MMAU: A Massive Multi-Task Audio Understanding and Reasoning Benchmark

🌐 Homepage | 🏆 Leaderboard | 📖 MMAU arXiv | 🔊 test-mini audios | 🔊 test audios

This repo contains the evaluation code and MMAU benchmark for the paper "MMAU: A Massive Multi-Task Audio Understanding and Reasoning Benchmark"

📢 Announcement

🆕 19 Aug 2025: Check out MMAU-Pro, a more challenging and comprehensive benchmark to evaluate audio intelligence!

We’re excited to share that our benchmark has been updated based on valuable community feedback!

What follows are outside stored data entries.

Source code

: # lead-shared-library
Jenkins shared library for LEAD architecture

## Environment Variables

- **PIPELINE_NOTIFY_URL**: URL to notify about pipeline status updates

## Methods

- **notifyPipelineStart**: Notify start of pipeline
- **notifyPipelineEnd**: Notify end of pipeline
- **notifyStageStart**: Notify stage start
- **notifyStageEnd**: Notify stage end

🔄 What's New in MMAU-v05.15.25

✅ ~25% of Questions & Answers have been revised for improved clarity and quality
🎧 ~5% of the audio files have been refined to enhance consistency and fidelity
🆕 This release is officially versioned as MMAU-v05.15.25

📌 Please cite this version when reporting results going forward

🌐 Leaderboard Update

Our official website now hosts updated results for all leading Large Audio Language Models (LALMs) on both:

The new MMAU-v05.15.25
The previous versions (to maintain continuity and preserve prior reported results)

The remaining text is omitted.